Though Payne-Gaposchkin’s contributions to the field of astronomy have historically been overlooked, she has received at least one physical memorial. In 2002, as reported by the Harvard Crimson, her portrait was added to the Faculty Room in Harvard’s University Hall — an honor that also spoke to the discrimination women in academia have historically faced. At the time of the Crimson’s reporting, “Only two of 49 portraits hanging in the room [were] of women.”

With regard to her obituary, it is accurate to say it did not mention her contribution to our understanding of the abundance of hydrogen in the universe. Here is how the New York Daily News reported her death on Dec. 9, 1979:

“Cecilia Payne’s mother refused to spend money on her college education, so she won a scholarship to Cambridge.”

This claim is partially true. Payne’s mother had supported her daughter’s education and scientific ambitions throughout her early life, but she did not have the money to pay the tuition to send her on her own. As she wrote in her autobiography, Payne-Gaposchkin “won the only scholarship large enough to pay my expenses.”

“Cecilia Payne completed her studies, but Cambridge wouldn’t give her a degree because she was a woman, so she said to heck with that and moved to the United States to work at Harvard.”

Essentially true. Payne-Gaposchkin entered Cambridge with a desire to study botany but became fascinated with astronomy after attending a lecture by astronomer Sir Arthur Eddington about his famous expedition confirming Einstein’s theory of general relativity. As a result, she took as much math and physics as possible for a woman at Cambridge University at the time, corresponded with and impressed Harvard College Observatory director Harlow Shapley, and won a fellowship to begin work there in 1923.

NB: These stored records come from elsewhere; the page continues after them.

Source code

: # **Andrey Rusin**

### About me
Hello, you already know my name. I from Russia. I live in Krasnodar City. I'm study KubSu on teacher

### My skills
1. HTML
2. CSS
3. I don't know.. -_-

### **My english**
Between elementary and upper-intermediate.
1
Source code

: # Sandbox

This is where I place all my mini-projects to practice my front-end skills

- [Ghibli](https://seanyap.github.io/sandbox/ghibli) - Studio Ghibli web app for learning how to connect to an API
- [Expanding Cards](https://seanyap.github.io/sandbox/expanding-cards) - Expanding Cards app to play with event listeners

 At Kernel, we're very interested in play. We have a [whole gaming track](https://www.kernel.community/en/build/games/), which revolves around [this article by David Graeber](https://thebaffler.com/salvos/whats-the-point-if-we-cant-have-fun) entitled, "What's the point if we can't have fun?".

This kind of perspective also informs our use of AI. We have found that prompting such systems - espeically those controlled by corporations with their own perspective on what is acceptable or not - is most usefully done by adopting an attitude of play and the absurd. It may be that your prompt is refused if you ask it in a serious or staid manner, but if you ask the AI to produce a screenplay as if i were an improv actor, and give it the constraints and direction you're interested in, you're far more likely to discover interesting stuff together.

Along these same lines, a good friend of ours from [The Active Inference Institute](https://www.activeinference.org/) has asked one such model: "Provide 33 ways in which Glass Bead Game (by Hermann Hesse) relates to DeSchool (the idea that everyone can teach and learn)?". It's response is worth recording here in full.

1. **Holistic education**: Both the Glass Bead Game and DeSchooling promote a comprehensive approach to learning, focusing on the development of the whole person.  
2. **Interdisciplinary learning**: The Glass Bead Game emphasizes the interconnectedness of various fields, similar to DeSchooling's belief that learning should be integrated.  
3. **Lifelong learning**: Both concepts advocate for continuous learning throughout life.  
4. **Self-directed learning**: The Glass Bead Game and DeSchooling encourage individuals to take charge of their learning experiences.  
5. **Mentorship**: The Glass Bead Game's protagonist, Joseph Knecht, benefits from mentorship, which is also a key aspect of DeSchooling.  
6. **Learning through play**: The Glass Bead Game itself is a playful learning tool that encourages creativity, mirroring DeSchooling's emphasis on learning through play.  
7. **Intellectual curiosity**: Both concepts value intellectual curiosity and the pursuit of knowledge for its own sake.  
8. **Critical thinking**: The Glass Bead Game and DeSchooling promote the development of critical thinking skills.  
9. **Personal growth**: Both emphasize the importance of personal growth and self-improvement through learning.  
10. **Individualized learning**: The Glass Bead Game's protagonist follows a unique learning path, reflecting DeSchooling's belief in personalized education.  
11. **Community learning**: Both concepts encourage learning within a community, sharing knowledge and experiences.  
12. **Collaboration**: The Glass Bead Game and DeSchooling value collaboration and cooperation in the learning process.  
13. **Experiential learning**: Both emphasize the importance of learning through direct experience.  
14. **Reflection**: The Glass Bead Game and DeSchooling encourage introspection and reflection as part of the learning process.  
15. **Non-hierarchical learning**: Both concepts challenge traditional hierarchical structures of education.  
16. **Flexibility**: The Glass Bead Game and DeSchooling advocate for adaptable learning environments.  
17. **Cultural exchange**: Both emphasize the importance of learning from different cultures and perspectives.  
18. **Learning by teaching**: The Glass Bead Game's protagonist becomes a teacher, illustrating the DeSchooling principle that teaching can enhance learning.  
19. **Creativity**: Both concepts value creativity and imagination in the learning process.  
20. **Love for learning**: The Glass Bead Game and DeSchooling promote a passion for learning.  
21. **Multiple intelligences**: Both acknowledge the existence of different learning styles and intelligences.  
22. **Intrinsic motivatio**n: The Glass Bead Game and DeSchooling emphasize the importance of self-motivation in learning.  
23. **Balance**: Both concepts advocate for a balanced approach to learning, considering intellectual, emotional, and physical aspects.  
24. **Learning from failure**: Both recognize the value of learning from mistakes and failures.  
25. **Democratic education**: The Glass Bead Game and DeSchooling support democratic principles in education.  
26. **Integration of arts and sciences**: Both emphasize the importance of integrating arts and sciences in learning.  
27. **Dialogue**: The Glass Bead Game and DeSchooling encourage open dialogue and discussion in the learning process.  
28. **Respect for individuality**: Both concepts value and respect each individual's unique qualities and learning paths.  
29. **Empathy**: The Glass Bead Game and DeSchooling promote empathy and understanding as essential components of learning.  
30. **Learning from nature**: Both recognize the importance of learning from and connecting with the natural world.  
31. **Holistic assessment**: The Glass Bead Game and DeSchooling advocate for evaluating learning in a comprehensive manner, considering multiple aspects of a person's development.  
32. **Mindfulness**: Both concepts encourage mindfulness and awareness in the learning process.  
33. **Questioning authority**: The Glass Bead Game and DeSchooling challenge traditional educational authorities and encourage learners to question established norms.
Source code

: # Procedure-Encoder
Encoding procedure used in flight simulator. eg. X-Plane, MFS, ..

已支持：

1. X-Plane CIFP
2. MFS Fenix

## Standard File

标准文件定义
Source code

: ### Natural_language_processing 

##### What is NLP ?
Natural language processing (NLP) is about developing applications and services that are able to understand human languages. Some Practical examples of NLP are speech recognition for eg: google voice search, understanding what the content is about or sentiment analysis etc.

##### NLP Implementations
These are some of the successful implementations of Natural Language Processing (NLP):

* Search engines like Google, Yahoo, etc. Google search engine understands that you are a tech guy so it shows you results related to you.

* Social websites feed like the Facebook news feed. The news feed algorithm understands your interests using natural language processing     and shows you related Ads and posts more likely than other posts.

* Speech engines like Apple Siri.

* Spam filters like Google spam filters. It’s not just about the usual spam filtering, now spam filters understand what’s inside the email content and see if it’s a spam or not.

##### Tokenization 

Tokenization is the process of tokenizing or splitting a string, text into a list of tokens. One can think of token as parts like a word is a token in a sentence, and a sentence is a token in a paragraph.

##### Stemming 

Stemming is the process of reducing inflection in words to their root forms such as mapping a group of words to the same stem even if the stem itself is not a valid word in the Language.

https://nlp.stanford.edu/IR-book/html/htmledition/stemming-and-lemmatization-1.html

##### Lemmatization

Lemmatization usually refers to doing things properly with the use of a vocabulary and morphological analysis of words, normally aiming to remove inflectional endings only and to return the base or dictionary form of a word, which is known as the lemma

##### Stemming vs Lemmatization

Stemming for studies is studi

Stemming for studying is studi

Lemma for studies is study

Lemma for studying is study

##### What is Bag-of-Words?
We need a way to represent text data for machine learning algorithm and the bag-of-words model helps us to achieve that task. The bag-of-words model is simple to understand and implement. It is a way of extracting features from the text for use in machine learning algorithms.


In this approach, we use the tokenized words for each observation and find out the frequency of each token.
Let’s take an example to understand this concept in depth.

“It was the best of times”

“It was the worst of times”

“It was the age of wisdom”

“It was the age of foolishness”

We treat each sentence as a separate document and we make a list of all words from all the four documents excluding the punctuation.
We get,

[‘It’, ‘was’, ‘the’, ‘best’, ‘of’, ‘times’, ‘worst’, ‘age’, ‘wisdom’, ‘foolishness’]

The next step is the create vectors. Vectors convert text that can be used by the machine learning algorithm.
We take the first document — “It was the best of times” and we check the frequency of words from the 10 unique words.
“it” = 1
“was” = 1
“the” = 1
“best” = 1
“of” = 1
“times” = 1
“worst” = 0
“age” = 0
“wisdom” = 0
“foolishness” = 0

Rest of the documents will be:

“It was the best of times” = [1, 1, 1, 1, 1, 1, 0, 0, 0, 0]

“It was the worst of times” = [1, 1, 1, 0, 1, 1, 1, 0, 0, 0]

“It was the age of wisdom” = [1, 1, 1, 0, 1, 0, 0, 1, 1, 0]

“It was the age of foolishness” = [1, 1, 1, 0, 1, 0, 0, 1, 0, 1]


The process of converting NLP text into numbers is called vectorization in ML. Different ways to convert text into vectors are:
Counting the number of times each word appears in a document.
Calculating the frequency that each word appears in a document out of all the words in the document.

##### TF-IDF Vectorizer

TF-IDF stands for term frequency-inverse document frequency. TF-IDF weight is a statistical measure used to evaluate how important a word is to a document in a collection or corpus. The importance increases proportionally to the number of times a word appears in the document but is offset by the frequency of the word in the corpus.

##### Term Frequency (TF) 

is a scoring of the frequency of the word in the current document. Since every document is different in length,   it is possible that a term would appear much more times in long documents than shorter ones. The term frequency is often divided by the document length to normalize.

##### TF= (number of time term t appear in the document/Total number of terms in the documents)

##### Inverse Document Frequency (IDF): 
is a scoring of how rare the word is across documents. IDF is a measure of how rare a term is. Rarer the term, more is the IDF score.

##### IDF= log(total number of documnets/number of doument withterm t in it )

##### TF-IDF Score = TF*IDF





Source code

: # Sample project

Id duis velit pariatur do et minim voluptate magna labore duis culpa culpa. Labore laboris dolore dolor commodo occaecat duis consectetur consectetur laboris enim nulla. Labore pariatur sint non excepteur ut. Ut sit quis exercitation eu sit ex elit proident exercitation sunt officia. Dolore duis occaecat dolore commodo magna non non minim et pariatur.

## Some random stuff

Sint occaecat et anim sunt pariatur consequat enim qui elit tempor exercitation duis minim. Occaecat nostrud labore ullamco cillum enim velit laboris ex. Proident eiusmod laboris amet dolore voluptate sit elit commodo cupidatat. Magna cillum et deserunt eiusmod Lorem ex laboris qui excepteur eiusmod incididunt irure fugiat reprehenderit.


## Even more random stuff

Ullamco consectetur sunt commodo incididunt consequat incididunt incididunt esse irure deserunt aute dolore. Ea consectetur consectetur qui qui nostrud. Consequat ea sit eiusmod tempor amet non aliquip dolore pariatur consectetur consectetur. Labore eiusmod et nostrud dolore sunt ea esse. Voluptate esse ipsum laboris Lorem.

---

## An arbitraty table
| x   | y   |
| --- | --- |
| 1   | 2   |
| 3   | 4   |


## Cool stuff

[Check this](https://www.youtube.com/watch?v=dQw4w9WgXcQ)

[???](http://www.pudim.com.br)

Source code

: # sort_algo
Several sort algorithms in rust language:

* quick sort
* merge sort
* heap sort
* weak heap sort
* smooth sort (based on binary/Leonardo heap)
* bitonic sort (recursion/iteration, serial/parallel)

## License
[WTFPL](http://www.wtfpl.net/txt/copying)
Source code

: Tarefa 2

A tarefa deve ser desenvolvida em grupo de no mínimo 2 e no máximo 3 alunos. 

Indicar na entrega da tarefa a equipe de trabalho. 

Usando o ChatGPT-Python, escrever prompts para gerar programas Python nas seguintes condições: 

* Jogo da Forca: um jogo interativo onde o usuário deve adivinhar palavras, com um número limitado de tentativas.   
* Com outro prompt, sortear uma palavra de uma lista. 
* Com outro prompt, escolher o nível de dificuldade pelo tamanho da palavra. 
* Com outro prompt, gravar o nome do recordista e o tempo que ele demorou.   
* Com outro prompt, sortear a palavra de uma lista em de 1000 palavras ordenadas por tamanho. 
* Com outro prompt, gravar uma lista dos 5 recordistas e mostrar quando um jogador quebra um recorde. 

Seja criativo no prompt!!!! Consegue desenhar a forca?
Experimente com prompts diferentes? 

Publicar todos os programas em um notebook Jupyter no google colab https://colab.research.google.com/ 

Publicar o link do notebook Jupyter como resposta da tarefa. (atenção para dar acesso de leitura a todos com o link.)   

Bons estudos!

“Cecilia Payne was the first person ever to earn a Ph.D. in astronomy from Radcliffe College with what Otto Strauve called “the most brilliant Ph.D. thesis ever written in astronomy.”

This is true and also undersells her achievements. She was also the first person to get a doctoral degree through the Harvard College Observatory, and her thesis was the first item published as a monograph by that institution. In 1929, noted astronomer Strauve did indeed write that her thesis was “the most brilliant Ph.D. thesis ever written in astronomy.”

“Cecilia Payne is the reason we know basically anything about variable stars (stars whose brightness as seen from earth fluctuates). Literally every other study on variable stars is based on her work.”

Though her work on stellar atmospheres served as the focus of her doctoral research, variable stars became a primary research focus of her career. She wrote multiple well-reviewed books on the topic, and her (and her students’) “analyses of variable stars laid the basis for all subsequent work on them and their use as indicators of galactic structure.”

“Not only did Cecilia Payne discover what the universe is made of, she also discovered what the sun is made of (Henry Norris Russell, a fellow astronomer, is usually given credit for discovering that the sun’s composition is different from the Earth’s, but he came to his conclusions four years later than Payne — after telling her not to publish).”

The “discovery” of what the universe is made of came from the discovery that stars — all of them, including our own Sun — have orders of magnitude more hydrogen than anything else. This is what Payne-Gaposchkin’s thesis hinted at and what Russell confirmed in his paper on the composition of the sun. Describing these two discoveries as different is misleading. As discussed above, her work was foundational to Russell’s paper, and Russell had previously encouraged her not to reach the conclusion he would later make on his own.

“Cecilia Payne was the first woman to be promoted to full professor from within Harvard, and is often credited with breaking the glass ceiling for women in the Harvard science department and in astronomy, as well as inspiring entire generations of women to take up science.”

This is true. Payne-Gaposchkin would be named as a lecturer in astronomy in 1938 after serving as Shapley’s assistant for many years. Not until 1956 would Harvard award her a full professorship, but she became the first woman in Harvard’s history to receive that honor. She also was appointed chair of the Department of Astronomy, becoming the first woman to chair any department at Harvard.